Emmanuel Macron a convoqué un nouveau conseil de défense à l'Élysée pour discuter de la situation. Le président français a réaffirmé que la France « ne prendra jamais part à des opérations d'ouverture ou de libération du détroit d'Ormuz dans le contexte actuel ». Cependant, il a souligné que la France travaillera « une fois la situation plus calme » à « prendre la responsabilité » de trouver une solution pour « la liberté de circulation à la fois des porte-conteneurs et des tankers » dans le détroit d'Ormuz.

Ce qu'il faut retenir

  • La guerre en Iran et au Moyen-Orient entre dans son 18e jour.
  • Israël a annoncé avoir tué Ali Larijani, l'un des plus hauts dirigeants iraniens.
  • Le conflit s'étend désormais à l'Irak, où une frappe aérienne a tué au moins quatre personnes à Bagdad.
  • Emmanuel Macron a réaffirmé que la France ne prendra jamais part à des opérations dans le détroit d'Ormuz.
  • La France travaillera à trouver une solution pour la liberté de circulation dans le détroit d'Ormuz une fois la situation plus calme.

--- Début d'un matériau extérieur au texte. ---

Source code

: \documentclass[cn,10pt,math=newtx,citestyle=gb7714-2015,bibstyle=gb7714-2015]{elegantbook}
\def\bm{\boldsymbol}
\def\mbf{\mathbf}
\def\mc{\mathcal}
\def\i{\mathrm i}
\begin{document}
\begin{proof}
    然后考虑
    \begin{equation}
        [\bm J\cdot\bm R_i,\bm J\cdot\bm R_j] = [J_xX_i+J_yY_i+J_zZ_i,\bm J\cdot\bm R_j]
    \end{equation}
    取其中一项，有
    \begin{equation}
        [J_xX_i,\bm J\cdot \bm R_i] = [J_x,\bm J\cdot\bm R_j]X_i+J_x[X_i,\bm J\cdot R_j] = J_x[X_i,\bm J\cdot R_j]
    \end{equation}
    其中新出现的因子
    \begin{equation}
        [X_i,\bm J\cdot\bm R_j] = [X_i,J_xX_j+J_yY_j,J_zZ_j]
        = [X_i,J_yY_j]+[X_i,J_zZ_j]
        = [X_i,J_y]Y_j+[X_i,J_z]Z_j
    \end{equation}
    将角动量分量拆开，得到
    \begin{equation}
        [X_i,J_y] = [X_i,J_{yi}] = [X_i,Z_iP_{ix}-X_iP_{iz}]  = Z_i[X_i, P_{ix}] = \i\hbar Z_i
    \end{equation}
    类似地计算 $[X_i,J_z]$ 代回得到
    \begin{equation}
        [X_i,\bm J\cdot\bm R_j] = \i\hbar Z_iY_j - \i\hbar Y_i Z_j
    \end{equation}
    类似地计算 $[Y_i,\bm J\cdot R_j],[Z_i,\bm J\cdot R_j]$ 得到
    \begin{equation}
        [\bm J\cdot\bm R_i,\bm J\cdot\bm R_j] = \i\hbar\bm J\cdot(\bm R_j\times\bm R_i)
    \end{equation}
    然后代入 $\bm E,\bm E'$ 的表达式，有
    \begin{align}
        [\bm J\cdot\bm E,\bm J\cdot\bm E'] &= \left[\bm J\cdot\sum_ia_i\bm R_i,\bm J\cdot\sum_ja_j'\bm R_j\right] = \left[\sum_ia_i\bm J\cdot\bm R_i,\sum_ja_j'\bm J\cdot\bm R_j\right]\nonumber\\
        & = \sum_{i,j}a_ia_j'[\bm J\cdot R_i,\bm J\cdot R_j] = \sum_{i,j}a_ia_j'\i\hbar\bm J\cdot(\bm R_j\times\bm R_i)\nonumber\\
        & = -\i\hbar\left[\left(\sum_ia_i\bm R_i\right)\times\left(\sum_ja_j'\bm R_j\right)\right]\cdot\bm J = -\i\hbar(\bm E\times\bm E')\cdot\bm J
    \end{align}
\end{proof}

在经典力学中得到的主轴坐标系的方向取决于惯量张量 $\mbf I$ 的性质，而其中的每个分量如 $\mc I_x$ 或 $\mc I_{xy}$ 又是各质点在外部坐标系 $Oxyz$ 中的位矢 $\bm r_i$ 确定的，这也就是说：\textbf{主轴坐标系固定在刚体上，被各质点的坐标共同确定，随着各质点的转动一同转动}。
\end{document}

Les derniers développements

Les événements se succèdent à un rythme effréné. L'armée israélienne a lancé deux vagues de frappes à Téhéran et Beyrouth, visant des infrastructures du régime terroriste iranien et des infrastructures terroristes du Hezbollah. Le groupe armé irakien pro-iranien Brigades du Hezbollah (Kataeb Hezbollah) a annoncé la « mort en martyr » de son « responsable sécuritaire » et emblématique porte-parole, Abou Ali al-Askari.

Les attaques se poursuivent également en Irak, où l'ambassade américaine à Bagdad a été visée par deux attaques à quelques heures d'intervalle. Une attaque de drones a également visé hier soir un des principaux champs pétroliers du sud de l'Irak. Le Japon, très dépendant du pétrole du Moyen-Orient, a décidé de libérer ses réserves pour éviter la pénurie.

Les réactions internationales

La communauté internationale est de plus en plus inquiète face à l'escalade du conflit. Le secrétaire général des Nations unies, António Guterres, a discuté de la situation avec le ministre des Affaires étrangères iranien, Abbas Araghchi. La Chine a annoncé l'envoi d'une aide humanitaire à l'Iran, à la Jordanie, au Liban et en Irak.

Le Premier ministre israélien, Benjamin Netanyahu, a confirmé la mort d'Ali Larijani et a affirmé que les Iraniens ont maintenant l'occasion de « prendre en main leur destin ». Le chef de l'État français, Emmanuel Macron, a rendu hommage au major Arnaud Frion, tué en Irak, et a promis que la France ne prendra jamais part à des opérations dans le détroit d'Ormuz.

Et maintenant ?

La situation reste très tendue et les prochaines heures seront cruciales. Les États-Unis et Israël ont annoncé qu'ils poursuivraient leurs opérations contre l'Iran et le Hezbollah. La France et d'autres pays européens ont appelé à une solution diplomatique pour mettre fin au conflit. La communauté internationale attend avec anxiété les prochaines étapes et les conséquences potentielles de ce conflit.

Les répercussions économiques de la guerre commencent également à se faire sentir. Le prix du pétrole a bondi de 5% après des attaques d'infrastructures énergétiques dans le Golfe. Les Bourses européennes ont ouvert sans élan, les investisseurs restant prudents face à la remontée des prix du pétrole.

La situation au Moyen-Orient reste donc très incertaine et les prochaines heures seront décisives pour l'avenir de la région. Les pays impliqués dans le conflit doivent trouver une solution pour mettre fin aux hostilités et éviter une escalade encore plus grave.